Sam sighed, she felt as though she was being ignored. It was a familiar feeling. She didn’t care for it. The mattress finally passed through the doorway of her bedroom and into the living room. She closed the bedroom door behind her and took a rest, leaning her head against the mattress. With her face pressed against the mattress, her nose was flooded with the smell of stale pot smoke, another unpleasant reminder of the past. It took some time, but she eventually pushed the mattress across the living room to the door of her apartment. She swung the door open and began to slowly shove the mattress into the hallway. Her neighbor walked by and said hello, but didn’t offer to help. Sam gave a quick smile and then gave him the finger behind his back as he walked away.

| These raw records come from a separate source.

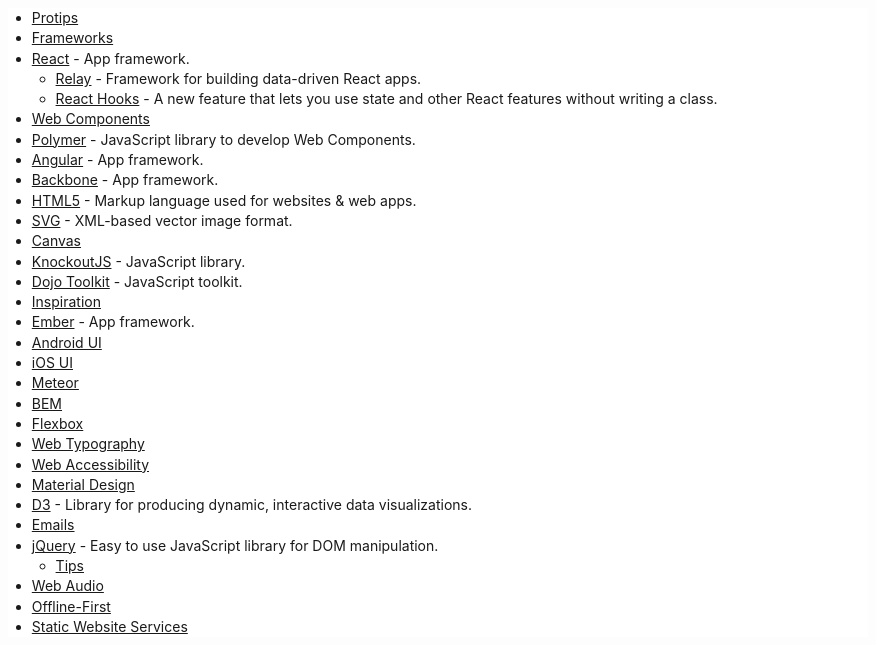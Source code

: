   - [Protips](https://github.com/AllThingsSmitty/css-protips#readme "https://github.com/AllThingsSmitty/css-protips#readme")
  - [Frameworks](https://github.com/troxler/awesome-css-frameworks#readme "https://github.com/troxler/awesome-css-frameworks#readme")
- [React](https://github.com/enaqx/awesome-react#readme "https://github.com/enaqx/awesome-react#readme") - App framework.
  - [Relay](https://github.com/expede/awesome-relay#readme "https://github.com/expede/awesome-relay#readme") - Framework for building data-driven React apps.
  - [React Hooks](https://github.com/glauberfc/awesome-react-hooks#readme "https://github.com/glauberfc/awesome-react-hooks#readme") - A new feature that lets you use state and other React features without writing a class.
- [Web Components](https://github.com/mateusortiz/webcomponents-the-right-way#readme "https://github.com/mateusortiz/webcomponents-the-right-way#readme")
- [Polymer](https://github.com/Granze/awesome-polymer#readme "https://github.com/Granze/awesome-polymer#readme") - JavaScript library to develop Web Components.
- [Angular](https://github.com/PatrickJS/awesome-angular#readme "https://github.com/PatrickJS/awesome-angular#readme") - App framework.
- [Backbone](https://github.com/sadcitizen/awesome-backbone#readme "https://github.com/sadcitizen/awesome-backbone#readme") - App framework.
- [HTML5](https://github.com/diegocard/awesome-html5#readme "https://github.com/diegocard/awesome-html5#readme") - Markup language used for websites & web apps.
- [SVG](https://github.com/willianjusten/awesome-svg#readme "https://github.com/willianjusten/awesome-svg#readme") - XML-based vector image format.
- [Canvas](https://github.com/raphamorim/awesome-canvas#readme "https://github.com/raphamorim/awesome-canvas#readme")
- [KnockoutJS](https://github.com/dnbard/awesome-knockout#readme "https://github.com/dnbard/awesome-knockout#readme") - JavaScript library.
- [Dojo Toolkit](https://github.com/petk/awesome-dojo#readme "https://github.com/petk/awesome-dojo#readme") - JavaScript toolkit.
- [Inspiration](https://github.com/NoahBuscher/Inspire#readme "https://github.com/NoahBuscher/Inspire#readme")
- [Ember](https://github.com/ember-community-russia/awesome-ember#readme "https://github.com/ember-community-russia/awesome-ember#readme") - App framework.
- [Android UI](https://github.com/wasabeef/awesome-android-ui#readme "https://github.com/wasabeef/awesome-android-ui#readme")
- [iOS UI](https://github.com/cjwirth/awesome-ios-ui#readme "https://github.com/cjwirth/awesome-ios-ui#readme")
- [Meteor](https://github.com/Urigo/awesome-meteor#readme "https://github.com/Urigo/awesome-meteor#readme")
- [BEM](https://github.com/sturobson/BEM-resources#readme "https://github.com/sturobson/BEM-resources#readme")
- [Flexbox](https://github.com/afonsopacifer/awesome-flexbox#readme "https://github.com/afonsopacifer/awesome-flexbox#readme")
- [Web Typography](https://github.com/deanhume/typography#readme "https://github.com/deanhume/typography#readme")
- [Web Accessibility](https://github.com/brunopulis/awesome-a11y#readme "https://github.com/brunopulis/awesome-a11y#readme")
- [Material Design](https://github.com/sachin1092/awesome-material#readme "https://github.com/sachin1092/awesome-material#readme")
- [D3](https://github.com/wbkd/awesome-d3#readme "https://github.com/wbkd/awesome-d3#readme") - Library for producing dynamic, interactive data visualizations.
- [Emails](https://github.com/jonathandion/awesome-emails#readme "https://github.com/jonathandion/awesome-emails#readme")
- [jQuery](https://github.com/petk/awesome-jquery#readme "https://github.com/petk/awesome-jquery#readme") - Easy to use JavaScript library for DOM manipulation.
  - [Tips](https://github.com/AllThingsSmitty/jquery-tips-everyone-should-know#readme "https://github.com/AllThingsSmitty/jquery-tips-everyone-should-know#readme")
- [Web Audio](https://github.com/notthetup/awesome-webaudio#readme "https://github.com/notthetup/awesome-webaudio#readme")
- [Offline-First](https://github.com/pazguille/offline-first#readme "https://github.com/pazguille/offline-first#readme")
- [Static Website Services](https://github.com/agarrharr/awesome-static-website-services#readme "https://github.com/agarrharr/awesome-static-website-services#readme")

Sam took her phone out again and called her dad. While it was ringing, her eyes fixed on the stains on the mattress. That would be awkward. When her father finally answered, all she could get out was, “I meant to call Dan, sorry dad.” She didn’t know a Dan.
She slid the mattress inch by inch to the stairwell at the end of the hall and began the arduous task of pushing the mattress up the stairs to street level. It was just the one flight of stairs, but it seemed impossibly steep and impossibly long for only a very small woman. Sam tried to get her shoulder underneath and push, but the mattress spun off of her shoulder and knocked her over. She gathered herself and tried again, this time successfully getting underneath it, but failing to make much progress.
At last, Sam managed to move the mattress up three steps. She sighed, paused, and shouted, “FUCK.” She dropped the mattress on the stairs and walked back into to her apartment, not bothering to lock the door behind her. She wandered the living room for a few minutes before the exhaustion hit her. She went to the bedroom, hoping to get some sleep. She looked around. The mattress was gone, and things seemed different. She scanned the room and her eyes fell on the leg lamp once more. She wrapped herself in the blankets that used to cover the bed, curled up on the floor, and tried her best to fall asleep.